Aim of the exercise —
The required output is all lines below that contain the word "include".

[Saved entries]
____________________
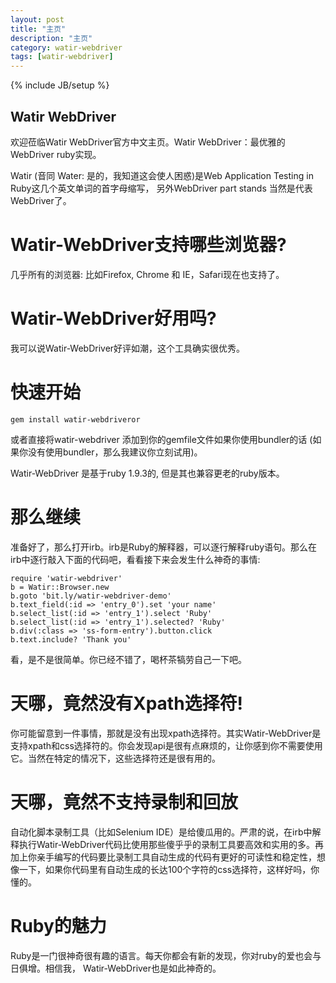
```yaml
---
layout: post
title: "主页"
description: "主页"
category: watir-webdriver
tags: [watir-webdriver]
---
```

{% include JB/setup %}

Watir WebDriver
---------------
欢迎莅临Watir WebDriver官方中文主页。Watir WebDriver：最优雅的WebDriver ruby实现。

Watir (音同 Water: 是的，我知道这会使人困惑)是Web Application Testing in Ruby这几个英文单词的首字母缩写， 另外WebDriver part stands 当然是代表WebDriver了。

Watir-WebDriver支持哪些浏览器?
==============================
几乎所有的浏览器: 比如Firefox, Chrome 和 IE，Safari现在也支持了。

Watir-WebDriver好用吗?
======================
我可以说Watir-WebDriver好评如潮，这个工具确实很优秀。

快速开始
========
	gem install watir-webdriveror

或者直接将watir-webdriver 添加到你的gemfile文件如果你使用bundler的话 (如果你没有使用bundler，那么我建议你立刻试用)。

Watir-WebDriver 是基于ruby 1.9.3的, 但是其也兼容更老的ruby版本。

那么继续
========
准备好了，那么打开irb。irb是Ruby的解释器，可以逐行解释ruby语句。那么在irb中逐行敲入下面的代码吧，看看接下来会发生什么神奇的事情:

	require 'watir-webdriver'
	b = Watir::Browser.new
	b.goto 'bit.ly/watir-webdriver-demo'
	b.text_field(:id => 'entry_0').set 'your name'
	b.select_list(:id => 'entry_1').select 'Ruby'
	b.select_list(:id => 'entry_1').selected? 'Ruby'
	b.div(:class => 'ss-form-entry').button.click
	b.text.include? 'Thank you'

看，是不是很简单。你已经不错了，喝杯茶犒劳自己一下吧。

天哪，竟然没有Xpath选择符!
==========================
你可能留意到一件事情，那就是没有出现xpath选择符。其实Watir-WebDriver是支持xpath和css选择符的。你会发现api是很有点麻烦的，让你感到你不需要使用它。当然在特定的情况下，这些选择符还是很有用的。

天哪，竟然不支持录制和回放
==========================
自动化脚本录制工具（比如Selenium IDE）是给傻瓜用的。严肃的说，在irb中解释执行Watir-WebDriver代码比使用那些傻乎乎的录制工具要高效和实用的多。再加上你亲手编写的代码要比录制工具自动生成的代码有更好的可读性和稳定性，想像一下，如果你代码里有自动生成的长达100个字符的css选择符，这样好吗，你懂的。

Ruby的魅力
==========
Ruby是一门很神奇很有趣的语言。每天你都会有新的发现，你对ruby的爱也会与日俱增。相信我， Watir-WebDriver也是如此神奇的。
____________________
Answer to the exercise —
{% include JB/setup %}
	b.text.include? 'Thank you'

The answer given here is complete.